**ABOUT THIS TASK**
Out of the entries that follow, copy each line containing "came".

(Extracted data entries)
--------------------

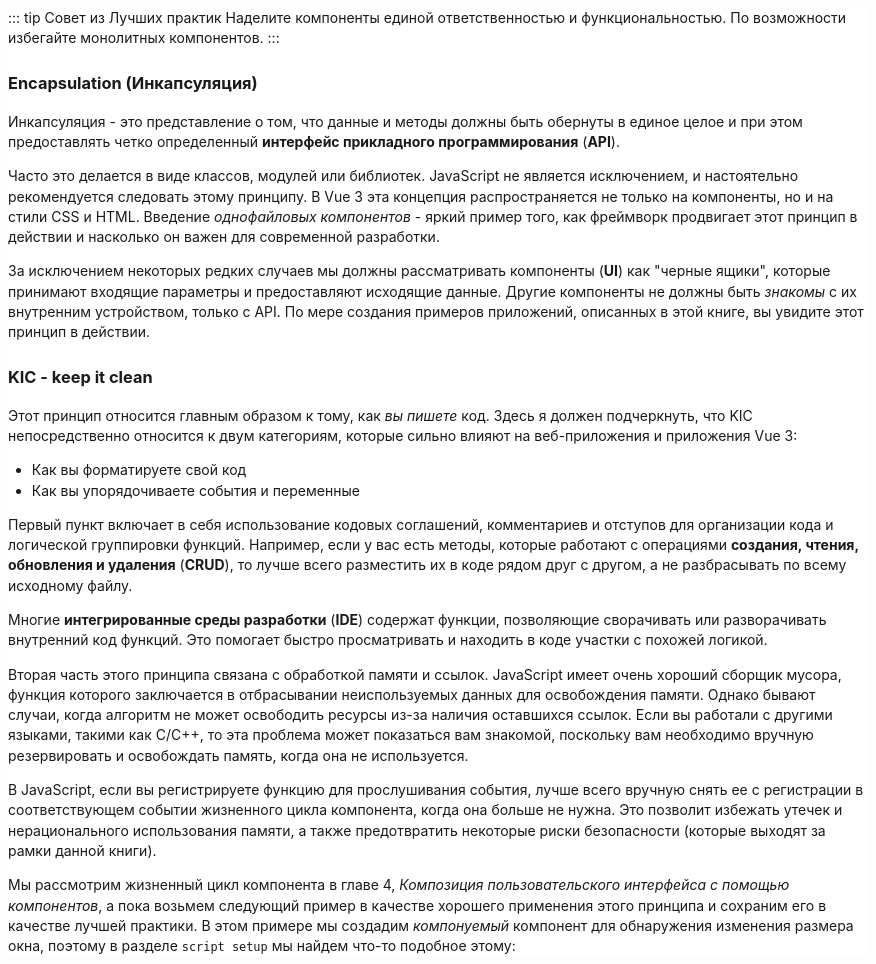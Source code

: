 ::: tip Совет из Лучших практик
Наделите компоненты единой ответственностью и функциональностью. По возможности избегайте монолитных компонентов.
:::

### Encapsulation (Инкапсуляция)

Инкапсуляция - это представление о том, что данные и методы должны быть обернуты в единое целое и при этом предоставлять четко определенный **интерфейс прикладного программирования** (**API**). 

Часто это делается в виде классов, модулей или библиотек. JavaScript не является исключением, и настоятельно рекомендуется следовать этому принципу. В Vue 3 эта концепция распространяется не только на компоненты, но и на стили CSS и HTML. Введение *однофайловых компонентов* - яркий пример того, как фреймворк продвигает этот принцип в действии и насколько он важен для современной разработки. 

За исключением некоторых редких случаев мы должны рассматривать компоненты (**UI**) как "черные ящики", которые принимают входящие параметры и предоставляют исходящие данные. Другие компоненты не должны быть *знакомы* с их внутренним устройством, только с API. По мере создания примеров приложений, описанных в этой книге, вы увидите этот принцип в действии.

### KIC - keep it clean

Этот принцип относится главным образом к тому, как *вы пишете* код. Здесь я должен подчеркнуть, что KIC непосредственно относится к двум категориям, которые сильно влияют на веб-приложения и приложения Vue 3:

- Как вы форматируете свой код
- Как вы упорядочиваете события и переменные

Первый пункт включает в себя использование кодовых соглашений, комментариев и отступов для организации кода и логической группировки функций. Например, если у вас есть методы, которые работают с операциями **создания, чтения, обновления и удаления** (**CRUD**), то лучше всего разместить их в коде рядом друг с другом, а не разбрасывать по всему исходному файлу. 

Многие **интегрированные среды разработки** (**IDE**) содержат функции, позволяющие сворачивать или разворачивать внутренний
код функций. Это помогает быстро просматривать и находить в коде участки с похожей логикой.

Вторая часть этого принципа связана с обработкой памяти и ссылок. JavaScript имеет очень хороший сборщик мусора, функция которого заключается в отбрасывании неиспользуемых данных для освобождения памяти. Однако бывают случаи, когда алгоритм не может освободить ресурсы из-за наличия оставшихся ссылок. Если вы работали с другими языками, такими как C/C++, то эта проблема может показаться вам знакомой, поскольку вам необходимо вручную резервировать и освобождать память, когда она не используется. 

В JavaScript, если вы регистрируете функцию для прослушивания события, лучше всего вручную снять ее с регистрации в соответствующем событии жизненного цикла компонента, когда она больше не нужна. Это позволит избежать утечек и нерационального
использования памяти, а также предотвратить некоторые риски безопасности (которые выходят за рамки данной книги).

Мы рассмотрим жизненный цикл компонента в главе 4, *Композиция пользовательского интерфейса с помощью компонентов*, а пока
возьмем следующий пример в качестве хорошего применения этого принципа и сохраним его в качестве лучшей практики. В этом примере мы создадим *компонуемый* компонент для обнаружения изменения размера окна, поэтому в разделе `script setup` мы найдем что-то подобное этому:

--------------------

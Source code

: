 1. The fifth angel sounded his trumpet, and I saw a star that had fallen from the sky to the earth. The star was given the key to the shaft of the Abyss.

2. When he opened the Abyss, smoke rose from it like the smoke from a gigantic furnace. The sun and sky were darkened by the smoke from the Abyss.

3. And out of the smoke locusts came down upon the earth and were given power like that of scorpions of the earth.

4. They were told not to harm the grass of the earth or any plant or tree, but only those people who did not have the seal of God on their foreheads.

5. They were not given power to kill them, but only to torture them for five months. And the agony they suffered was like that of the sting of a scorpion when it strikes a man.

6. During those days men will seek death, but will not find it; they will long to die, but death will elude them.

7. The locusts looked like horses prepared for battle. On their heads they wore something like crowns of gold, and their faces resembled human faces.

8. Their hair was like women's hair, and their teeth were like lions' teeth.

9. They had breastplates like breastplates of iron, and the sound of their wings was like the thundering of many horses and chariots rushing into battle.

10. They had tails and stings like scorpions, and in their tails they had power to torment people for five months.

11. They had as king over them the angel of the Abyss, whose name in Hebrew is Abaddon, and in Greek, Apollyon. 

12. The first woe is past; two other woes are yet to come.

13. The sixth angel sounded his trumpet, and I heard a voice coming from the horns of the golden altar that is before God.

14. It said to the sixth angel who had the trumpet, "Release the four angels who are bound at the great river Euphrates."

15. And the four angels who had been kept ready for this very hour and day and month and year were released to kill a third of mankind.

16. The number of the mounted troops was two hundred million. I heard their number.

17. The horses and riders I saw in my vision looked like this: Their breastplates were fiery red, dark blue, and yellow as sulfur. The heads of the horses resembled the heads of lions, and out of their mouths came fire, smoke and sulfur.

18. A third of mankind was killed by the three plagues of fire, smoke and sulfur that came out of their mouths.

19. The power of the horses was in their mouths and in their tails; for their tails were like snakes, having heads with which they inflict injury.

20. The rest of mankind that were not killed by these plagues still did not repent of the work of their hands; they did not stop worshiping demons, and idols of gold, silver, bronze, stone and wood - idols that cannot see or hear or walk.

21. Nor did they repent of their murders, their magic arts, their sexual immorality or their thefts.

--------------------

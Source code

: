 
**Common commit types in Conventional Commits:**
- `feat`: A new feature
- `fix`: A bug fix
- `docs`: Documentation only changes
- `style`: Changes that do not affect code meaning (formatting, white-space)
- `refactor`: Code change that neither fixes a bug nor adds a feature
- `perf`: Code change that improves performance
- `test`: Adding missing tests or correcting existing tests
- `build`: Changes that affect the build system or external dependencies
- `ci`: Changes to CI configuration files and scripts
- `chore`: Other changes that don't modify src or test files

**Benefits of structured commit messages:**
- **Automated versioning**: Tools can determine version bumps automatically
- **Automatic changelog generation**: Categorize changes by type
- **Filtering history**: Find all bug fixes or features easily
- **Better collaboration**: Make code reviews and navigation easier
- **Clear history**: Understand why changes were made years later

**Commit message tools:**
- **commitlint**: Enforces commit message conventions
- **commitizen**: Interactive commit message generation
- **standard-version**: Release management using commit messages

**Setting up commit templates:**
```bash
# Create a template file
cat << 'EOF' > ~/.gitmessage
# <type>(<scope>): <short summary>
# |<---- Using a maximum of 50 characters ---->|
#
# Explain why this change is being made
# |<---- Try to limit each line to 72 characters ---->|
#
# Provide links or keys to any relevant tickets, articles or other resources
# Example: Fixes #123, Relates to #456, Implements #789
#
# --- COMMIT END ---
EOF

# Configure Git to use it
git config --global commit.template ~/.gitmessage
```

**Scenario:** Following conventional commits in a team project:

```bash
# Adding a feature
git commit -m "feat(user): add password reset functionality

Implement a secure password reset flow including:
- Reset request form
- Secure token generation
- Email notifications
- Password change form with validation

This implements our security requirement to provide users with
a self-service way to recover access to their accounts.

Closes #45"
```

--------------------

**REPLY TO THE EXERCISE**
3. And out of the smoke locusts came down upon the earth and were given power like that of scorpions of the earth.
17. The horses and riders I saw in my vision looked like this: Their breastplates were fiery red, dark blue, and yellow as sulfur. The heads of the horses resembled the heads of lions, and out of their mouths came fire, smoke and sulfur.
18. A third of mankind was killed by the three plagues of fire, smoke and sulfur that came out of their mouths.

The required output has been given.